4. Gold ETNs- These are exchange traded notes, and they are somewhat similar to ETFs as far as trading is concerned but they are very different in other ways. These can be very risky, and they are outside the acceptable risk level of many individuals. Your capital is used by a bank for the specified time, and when the note matures you get a return that is performance based.
5. ETFs- These are similar to mutual funds but they are traded on the major exchanges whenever trading is allowed. This eliminates some of the drawbacks that are found with regular funds, and you still get a variety of holdings for a single share price.
6. Futures- This involves a contract for a specific commodity, in this case gold.
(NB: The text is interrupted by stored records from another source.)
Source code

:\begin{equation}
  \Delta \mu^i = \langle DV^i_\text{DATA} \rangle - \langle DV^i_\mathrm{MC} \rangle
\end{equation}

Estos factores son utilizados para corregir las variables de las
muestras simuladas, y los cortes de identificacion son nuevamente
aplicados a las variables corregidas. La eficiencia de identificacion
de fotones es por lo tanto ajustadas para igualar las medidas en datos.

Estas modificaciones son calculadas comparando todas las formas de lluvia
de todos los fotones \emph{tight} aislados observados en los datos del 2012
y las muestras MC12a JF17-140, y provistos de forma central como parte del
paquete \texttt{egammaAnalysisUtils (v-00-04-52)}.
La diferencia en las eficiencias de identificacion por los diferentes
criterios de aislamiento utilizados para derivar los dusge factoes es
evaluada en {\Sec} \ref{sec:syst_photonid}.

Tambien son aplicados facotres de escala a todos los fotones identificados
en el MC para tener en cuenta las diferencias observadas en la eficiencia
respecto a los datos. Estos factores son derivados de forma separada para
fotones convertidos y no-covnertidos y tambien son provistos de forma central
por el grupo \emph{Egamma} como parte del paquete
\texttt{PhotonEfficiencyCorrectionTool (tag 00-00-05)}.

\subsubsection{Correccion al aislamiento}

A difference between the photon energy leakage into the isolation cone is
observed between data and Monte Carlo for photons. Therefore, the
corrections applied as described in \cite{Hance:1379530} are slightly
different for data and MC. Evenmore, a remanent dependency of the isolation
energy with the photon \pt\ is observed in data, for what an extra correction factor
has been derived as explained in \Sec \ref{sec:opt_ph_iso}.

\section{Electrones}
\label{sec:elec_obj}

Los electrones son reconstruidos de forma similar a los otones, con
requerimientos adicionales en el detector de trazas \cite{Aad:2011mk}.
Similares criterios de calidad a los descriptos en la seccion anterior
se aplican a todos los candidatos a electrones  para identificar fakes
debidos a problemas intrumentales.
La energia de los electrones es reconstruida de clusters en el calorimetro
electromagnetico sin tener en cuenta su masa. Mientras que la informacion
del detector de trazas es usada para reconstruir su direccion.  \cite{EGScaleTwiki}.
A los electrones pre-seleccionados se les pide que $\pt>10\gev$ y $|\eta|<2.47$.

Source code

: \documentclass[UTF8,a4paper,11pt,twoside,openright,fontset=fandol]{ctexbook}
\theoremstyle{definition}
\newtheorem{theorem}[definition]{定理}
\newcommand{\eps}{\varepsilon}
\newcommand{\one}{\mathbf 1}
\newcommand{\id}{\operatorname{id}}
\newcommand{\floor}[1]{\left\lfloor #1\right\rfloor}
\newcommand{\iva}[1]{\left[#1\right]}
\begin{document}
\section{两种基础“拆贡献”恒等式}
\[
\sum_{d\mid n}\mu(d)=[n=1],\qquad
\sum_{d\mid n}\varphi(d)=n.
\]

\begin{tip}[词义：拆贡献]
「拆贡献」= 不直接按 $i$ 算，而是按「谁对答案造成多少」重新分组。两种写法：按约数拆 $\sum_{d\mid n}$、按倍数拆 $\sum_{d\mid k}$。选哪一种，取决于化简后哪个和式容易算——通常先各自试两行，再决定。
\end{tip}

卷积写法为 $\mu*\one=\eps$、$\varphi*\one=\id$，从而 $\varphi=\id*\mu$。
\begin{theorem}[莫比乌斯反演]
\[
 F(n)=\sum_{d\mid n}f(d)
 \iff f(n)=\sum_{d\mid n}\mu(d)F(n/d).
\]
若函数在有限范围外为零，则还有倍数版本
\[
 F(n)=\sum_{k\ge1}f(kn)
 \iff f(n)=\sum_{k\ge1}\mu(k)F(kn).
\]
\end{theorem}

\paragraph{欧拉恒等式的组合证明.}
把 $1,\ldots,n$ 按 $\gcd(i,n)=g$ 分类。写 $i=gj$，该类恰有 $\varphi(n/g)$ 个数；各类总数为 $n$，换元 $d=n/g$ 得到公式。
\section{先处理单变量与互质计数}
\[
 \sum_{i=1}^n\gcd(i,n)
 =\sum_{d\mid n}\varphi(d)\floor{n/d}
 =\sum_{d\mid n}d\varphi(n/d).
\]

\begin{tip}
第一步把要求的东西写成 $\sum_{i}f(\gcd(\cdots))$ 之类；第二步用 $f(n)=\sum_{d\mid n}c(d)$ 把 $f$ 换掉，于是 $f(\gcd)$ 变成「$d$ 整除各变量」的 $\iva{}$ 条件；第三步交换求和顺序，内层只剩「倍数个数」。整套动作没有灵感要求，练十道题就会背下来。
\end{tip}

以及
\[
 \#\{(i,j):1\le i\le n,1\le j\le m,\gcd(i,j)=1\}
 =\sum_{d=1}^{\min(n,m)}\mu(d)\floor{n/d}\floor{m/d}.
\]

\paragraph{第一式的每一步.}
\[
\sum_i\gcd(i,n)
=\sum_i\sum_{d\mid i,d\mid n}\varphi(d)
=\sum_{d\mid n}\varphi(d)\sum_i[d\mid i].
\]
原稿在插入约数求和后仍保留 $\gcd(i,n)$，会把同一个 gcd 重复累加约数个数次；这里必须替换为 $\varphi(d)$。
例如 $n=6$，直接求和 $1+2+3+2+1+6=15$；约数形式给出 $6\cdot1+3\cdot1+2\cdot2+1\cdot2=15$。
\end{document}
The contract will specify the exact commodity, the price, the cost of this option, and the date when the transaction will occur.
7. Accounts- These accounts may be simple or complex, and while they are based on the bullion you do not have to take possession of the ore. An area of concern is that if you do not receive the product you do not know for a fact that it actually exists. There have been scams in the past where there was not any bullion involved, and investors were simply paying money to the individual who was running the fraud.
8. Jewelry- While jewelry is a more expensive form of this bullion because of the work involved it should be considered an investment as well as an asset and decorative item. Pieces which are antique and that were inherited may have gained considerably over the years.